Shift system: “Due to maintenance, we stop production for at least two hours per day. Suzuki’s Japanese plants stop for at least three hours per day so we feel we are doing very well!
We do not work Sundays either, even when demand was higher, under the three-group, two-shift system. Working Sundays would be very much against Hungarian tradition and culture. We have worked Saturdays occasionally, but at present it is a ‘classic’ five-day week system.”
Paintshop: The paintshop extension was engineered and built by Tai-kisha.
“We use a water-based pre-coating, solvent-based primer, water-based colour coat and 2-pack clearcoat which is solvent-borne. We have not tried powder clearcoat – I have visited several Japanese plants but have not seen it there.”
Japanese managers: “We have around 15 resident people from Japan, they are in high positions, they are working primarily with shop managers and department managers. Their main task is to provide good communication with the mother company.”
Exporting expertise to Japan? “Water-based painting is a new technology within Suzuki globally. It was first introduced here in Ezstergom. In 2008, we had several managers and engineers come from Suzuki Japan to study the installation.”
“We are very proud to use many local Hungarian suppliers; we have 10 suppliers close to the plant, a small ‘family’ in the industrial park that we have created here. These suppliers have travelled to Japan; once a year we select several suppliers and take them to Suzuki to see the ‘Japanese way’.

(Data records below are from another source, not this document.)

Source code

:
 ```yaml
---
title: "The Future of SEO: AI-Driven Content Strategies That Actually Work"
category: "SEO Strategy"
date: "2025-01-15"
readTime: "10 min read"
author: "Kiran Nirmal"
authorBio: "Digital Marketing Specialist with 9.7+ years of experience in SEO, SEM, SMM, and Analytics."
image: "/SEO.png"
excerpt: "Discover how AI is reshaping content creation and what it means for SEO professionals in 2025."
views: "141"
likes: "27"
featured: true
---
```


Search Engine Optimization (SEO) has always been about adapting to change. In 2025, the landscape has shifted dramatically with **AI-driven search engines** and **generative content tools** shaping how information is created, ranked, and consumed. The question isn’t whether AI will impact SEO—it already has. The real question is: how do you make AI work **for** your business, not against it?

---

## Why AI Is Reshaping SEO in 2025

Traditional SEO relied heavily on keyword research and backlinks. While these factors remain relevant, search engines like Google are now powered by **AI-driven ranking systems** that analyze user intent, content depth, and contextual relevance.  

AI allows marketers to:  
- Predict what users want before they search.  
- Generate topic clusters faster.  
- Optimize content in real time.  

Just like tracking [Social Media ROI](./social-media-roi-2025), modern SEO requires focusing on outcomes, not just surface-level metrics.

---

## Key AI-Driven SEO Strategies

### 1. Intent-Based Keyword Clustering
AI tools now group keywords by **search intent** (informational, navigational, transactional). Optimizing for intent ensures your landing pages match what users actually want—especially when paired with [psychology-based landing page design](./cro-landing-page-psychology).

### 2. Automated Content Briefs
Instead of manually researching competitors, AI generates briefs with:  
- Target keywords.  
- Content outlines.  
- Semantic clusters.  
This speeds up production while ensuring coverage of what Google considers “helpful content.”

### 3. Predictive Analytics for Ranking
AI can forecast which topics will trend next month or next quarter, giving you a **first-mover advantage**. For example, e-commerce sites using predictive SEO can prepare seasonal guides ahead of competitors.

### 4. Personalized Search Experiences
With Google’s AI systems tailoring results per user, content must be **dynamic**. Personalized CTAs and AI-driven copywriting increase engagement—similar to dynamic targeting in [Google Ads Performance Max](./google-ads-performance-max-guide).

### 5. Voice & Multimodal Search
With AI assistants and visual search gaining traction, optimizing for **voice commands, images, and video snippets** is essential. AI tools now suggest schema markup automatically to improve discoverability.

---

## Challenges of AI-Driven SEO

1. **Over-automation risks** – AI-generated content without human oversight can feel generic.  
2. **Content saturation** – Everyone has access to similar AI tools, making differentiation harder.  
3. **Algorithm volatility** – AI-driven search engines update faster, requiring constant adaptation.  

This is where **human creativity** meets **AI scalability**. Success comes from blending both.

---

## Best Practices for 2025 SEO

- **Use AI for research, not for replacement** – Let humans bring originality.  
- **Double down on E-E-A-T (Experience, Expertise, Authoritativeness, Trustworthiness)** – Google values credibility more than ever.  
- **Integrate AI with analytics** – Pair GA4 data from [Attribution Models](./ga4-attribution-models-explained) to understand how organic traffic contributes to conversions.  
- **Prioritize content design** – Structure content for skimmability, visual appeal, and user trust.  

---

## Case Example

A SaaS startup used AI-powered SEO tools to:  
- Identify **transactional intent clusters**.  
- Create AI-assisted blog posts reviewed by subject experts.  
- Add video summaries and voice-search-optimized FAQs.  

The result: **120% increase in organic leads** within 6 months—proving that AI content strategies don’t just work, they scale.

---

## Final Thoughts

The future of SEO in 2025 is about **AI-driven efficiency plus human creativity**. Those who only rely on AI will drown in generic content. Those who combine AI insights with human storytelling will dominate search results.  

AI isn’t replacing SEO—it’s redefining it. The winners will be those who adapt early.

In the last year we ran 120 hours per week in a three-team, two-shift operation. I think this was a real affirmation of how we have risen to the challenge. While our lines are very flexible, we are not ready to produce other vehicles straight away; we hope that challenges like this will come.”
Bosch: Bosch has been present in Hungary for 109 years. The company is the second-largest foreign employer in-country, with 13 local subsidiaries and a total headcount of more than 7,000. Bosch in Hungary is increasing its efforts to adapt the domestic technical higher education system to the needs of the market by supporting numerous training programmes in Budapest, Hatvan and Miskolc. Bosch’s Budapest Development Centre has recently recruited its three-hundredth engineer developer.
The development centre recruits 100 new engineers per annum, where the highest quality of professional challenges is offered to colleagues.
Modine Manufacturing Company: Modine is a global leader in the design and development of heating and cooling solutions, with revenues of approximately $1.6 billion in fiscal 2007. The corporation is investing $12 million to build a state-of-the-art facility in Gyöngyös Industrial Park, further extending Modine’s global manufacturing footprint. The site was chosen to leverage operating synergies with Modine’s Mezôkövesd site, and the decision was based on Hungary’s superior local logistics and infrastructure, together with favourable wage levels.